Decidedly, early June has not been the best of times for the California  high-speed rail project.

On June 2, came a new poll showing that fifty-nine percent of voters  would now oppose building high-speed rail if the measure were placed on  the ballot again. Sixty-nine percent said that they would “never or hardly  ever” ride the bullet train if it were built. (USC Dornsife/LA Times  survey).

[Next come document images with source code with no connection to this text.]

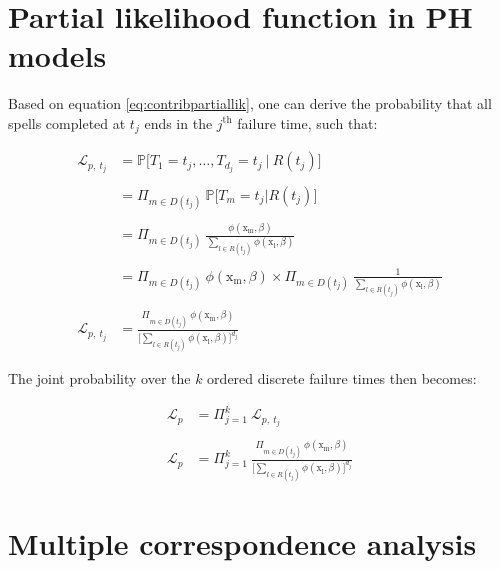 \documentclass[
]{book}
\begin{document}
\hypertarget{partial-likelihood-function-in-ph-models}{%
\section*{Partial likelihood function in PH models}\label{partial-likelihood-function-in-ph-models}}

Based on equation \eqref{eq:contribpartiallik}, one can derive the probability that all spells completed at \(t_j\) ends in the \(j^{\text{th}}\) failure time, such that:

\begin{equation}
\begin{aligned}
  \mathcal{L}_{p,\ t_j} & = \mathbb{P}\big[T_1 = t_j, \dots, T_{d_j} = t_j \ | \ R(t_j)\big] \\\\
  & = \Pi_{m \in D(t_j)} \ \mathbb{P}\big[T_m = t_j | R(t_j) \big] \\\\
  & = \Pi_{m \in D(t_j)} \ \frac{\phi(\mathrm{x_m}, \beta)}{\sum_{l \in R(t_j)} \phi(\mathrm{x_l}, \beta)} \\\\
  & = \Pi_{m \in D(t_j)} \ \phi(\mathrm{x_m}, \beta) \times \Pi_{m \in D(t_j)} \ \frac{1}{\sum_{l \in R(t_j)} \phi(\mathrm{x_l}, \beta)} \\\\
  \mathcal{L}_{p,\ t_j} & = \frac{\Pi_{m \in D(t_j)} \ \phi(\mathrm{x_m}, \beta)}{\Big[\sum_{l \in R(t_j)} \phi(\mathrm{x_l}, \beta)\Big]^{d_j}}
\end{aligned}
\label{eq:partlikproof}
\end{equation}

The joint probability over the \(k\) ordered discrete failure times then becomes:

\begin{equation}
\begin{aligned}
  \mathcal{L}_p & = \Pi_{j=1}^{k} \ \mathcal{L}_{p,\ t_j} \\\\
  \mathcal{L}_p & = \Pi_{j=1}^{k} \ \frac{\Pi_{m \in D(t_j)} \ \phi(\mathrm{x_m}, \beta)}{\Big[\sum_{l \in R(t_j)} \phi(\mathrm{x_l}, \beta)\Big]^{d_j}}
\end{aligned}
\label{eq:partlikproofbis}
\end{equation}

\hypertarget{mcaappendix}{%
\section*{Multiple correspondence analysis}\label{mcaappendix}}
\end{document}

The poll made news throughout the state, and indeed nationally.  The public was treated to headlines such as “Voters have turned against  California bullet train” (LA Times); “California high speed rail  losing support” (Bloomberg); “California high speed rail doesn’t have the  support of majority of Californians” (Huffington Post); “Voters don’t  trust state to build high speed rail” (CalWatchdog) and “Poll finds  California voters are experiencing buyers’ remorse” (Associated Press).

Then, on the heels of the poll, came news that Central Valley farm  groups have filed a major environmental lawsuit asking for preliminary  injunction to block rail construction slated to begin later this  year. Plaintiffs include the Madera and Merced county farm bureaus and Madera County. Still more agricultural interests in the Central Valley  are reportedly threatening to sue.

The Sierra Club, traditionally a loyal supporter of Gov. Brown,  announced it was “strongly opposed” to Brown’s proposal to eliminate  California environmental (CEQA) requirements for the high speed rail  program and its Central Valley construction project. The Brown administration has made its proposal despite a solemn promise to the  legislature by the Authority’s Chairman, Dan Richard, that they would  never try to bypass CEQA (“We have never and we will never come to you and  ask you to mess with the CEQA requirements for the project level”).

The multi-billion dollar HSR program is exactly the sort of large scale  public works project that CEQA was designed to address, wrote Kathryn  Phillips, Sierra Club’s Director in a June 5 letter to the Governor. “By  removing a large-scale project such as high-speed rail from full CEQA  coverage, the proposal grants the state a status that suggests it does not  have to fully and seriously consider and mitigate environmental impacts. … In the interests of the environment and in the interest of rebuilding  public support for rail in this state, we urge you in the strongest  possible terms to abandon the proposal to weaken environmental review for  the high-speed rail system,” the letter concludes.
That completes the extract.